If certain factors change, we may determine that there is sufficient positive evidence to support a reversal of, or decrease in, the valuation allowance. If we were to reverse all or some part of our valuation allowance, our consolidated financial statements in the period of reversal would likely reflect an increase in assets on our balance sheet and a corresponding tax benefit to our consolidated statements of operations in the amount of the reversal.


Because of certain prior period ownership changes, the utilization of a portion of our United States federal and state NOL and tax credit carryforwards may be limited.


The excess tax benefits associated with stock option exercises are recorded to stockholders' equity only when they reduce income taxes payable.  As a result, the excess tax benefits are included in the net operating carryforwards, however, are not reflected in deferred tax assets for fiscal 2016 and 2015 . The excess tax benefits for fiscal year 2016 and 2015 are $279.8 million and $216.0 million , respectively. Our policy with regard to providing for income tax expense when excess tax benefits are utilized is to follow the "with-and-without" approach as described in ASC 740-20 and ASC 718.


As of January 31, 2016 , our liability for uncertain tax positions was $12.5 million , of which $0.3 million would, if recognized, impact our effective tax rate. The remainder will not, if recognized, affect the effective income tax rate due to the valuation allowance that currently offsets deferred tax assets.

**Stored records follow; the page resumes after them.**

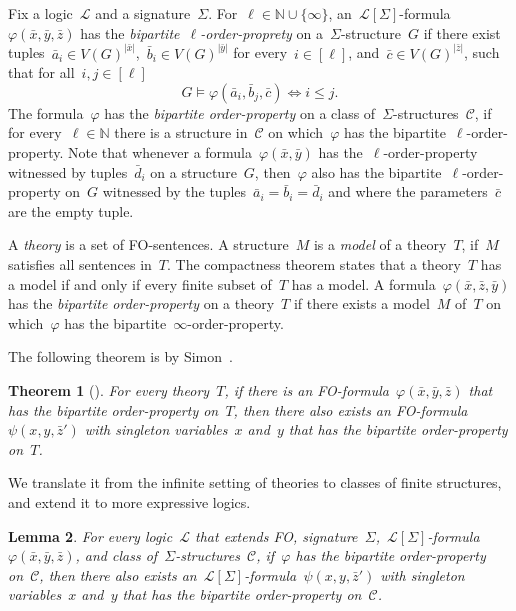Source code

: \documentclass[11pt]{article}      \usepackage[margin=1in]{geometry}  \usepackage{microtype}
\newtheorem{theorem}{Theorem}[section]
\newtheorem{lemma}[theorem]{Lemma}
\theoremstyle{definition}
\newcommand{\N}[0]{\mathrm{\mathbb{N}}}
\renewcommand{\phi}{\varphi}
\newcommand{\LL}{\mathcal{L}}
\newcommand{\CC}{\mathcal{C}}
\renewcommand{\le}{\leqslant}
\renewcommand{\leq}{\le}
\begin{document}
\lemMstableTransductions*

Fix a logic~$\LL$ and a signature~$\Sigma$.
For~$\ell\in \N\cup\{\infty\}$, an~$\LL[\Sigma]$-formula~$\phi(\bar x,\bar y, \bar z)$ has the \emph{bipartite~$\ell$-order-proprety} on a~$\Sigma$-structure~$G$ if there exist tuples~$\bar a_i \in V(G)^{|\bar x|}$,~$\bar b_i \in V(G)^{|\bar y|}$ for every~$i \in [\ell]$, and~$\bar c \in V(G)^{|\bar z|}$, such that for all~$i,j \in [\ell]$
\[
    G \models \phi(\bar a_i, \bar b_j, \bar c) \Leftrightarrow i \leq j.
\]
The formula~$\phi$ has the \emph{bipartite order-property} on a class of~$\Sigma$-structures~$\CC$, if for every~$\ell\in\N$ there is a structure in~$\CC$ on which~$\phi$ has the bipartite~$\ell$-order-property.
Note that whenever a formula~$\phi(\bar x, \bar y)$ has the~$\ell$-order-property witnessed by tuples~$\bar d_i$ on a structure~$G$, then~$\phi$ also has the bipartite~$\ell$-order-property on~$G$ witnessed by the tuples~$\bar a_i = \bar b_i = \bar d_i$ and where the parameters~$\bar c$ are the empty tuple.


A \emph{theory} is a set of FO-sentences.
A structure~$M$ is a \emph{model} of a theory~$T$, if~$M$ satisfies all sentences in~$T$.
The compactness theorem states that a theory~$T$ has a model if and only if every finite subset of~$T$ has a model.
A formula~$\phi(\bar x, \bar z, \bar y)$ has the \emph{bipartite order-property} on a theory~$T$ if there exists a model~$M$ of~$T$ on which~$\phi$ has the bipartite~$\infty$-order-property.

The following theorem is by Simon~\cite{simon2021note}. 
\begin{theorem}[\cite{simon2021note}]\label{thm:simon}
    For every theory~$T$, if there is an FO-formula~$\phi(\bar x, \bar y, \bar z)$ that has the bipartite order-property on~$T$, then there also exists an FO-formula~$\psi(x,y,\bar z')$ with singleton variables~$x$ and~$y$ that has the bipartite order-property on~$T$.
\end{theorem}
We translate it from the infinite setting of theories to classes of finite structures, and extend it to more expressive logics.



\begin{lemma}\label{lem:singletons}
    For every logic~$\LL$ that extends FO, signature~$\Sigma$,~$\LL[\Sigma]$-formula~$\phi(\bar x, \bar y, \bar z)$, and class of~$\Sigma$-structures~$\CC$, if~$\phi$ has the bipartite order-property on~$\CC$, then there also exists an~$\LL[\Sigma]$-formula~$\psi(x,y,\bar z')$ with singleton variables~$x$ and~$y$ that has the bipartite order-property on~$\CC$.
\end{lemma}
\end{document}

Fiscal Year Ended January 31,

(in thousands)

2016

2015

2014

Balance at beginning of year

$

8,462


$

4,862


$

2,105


Increase related to prior year tax positions

-


889


-


Decrease related to prior year tax positions

-


(24

)

-


Increase related to current year tax positions

4,031


2,735


2,757


Balance at end of year

$

12,493


$

8,462


$

4,862



We are required to identify, evaluate and measure all uncertain tax positions taken or to be taken on tax returns and to record liabilities for the amount of these positions that may not be sustained, or may only partially be sustained, upon examination by the relevant taxing authorities. Although we believe that our estimates and judgments were reasonable, actual results may differ from these estimates. Some or all of these judgments are subject to review by the taxing authorities.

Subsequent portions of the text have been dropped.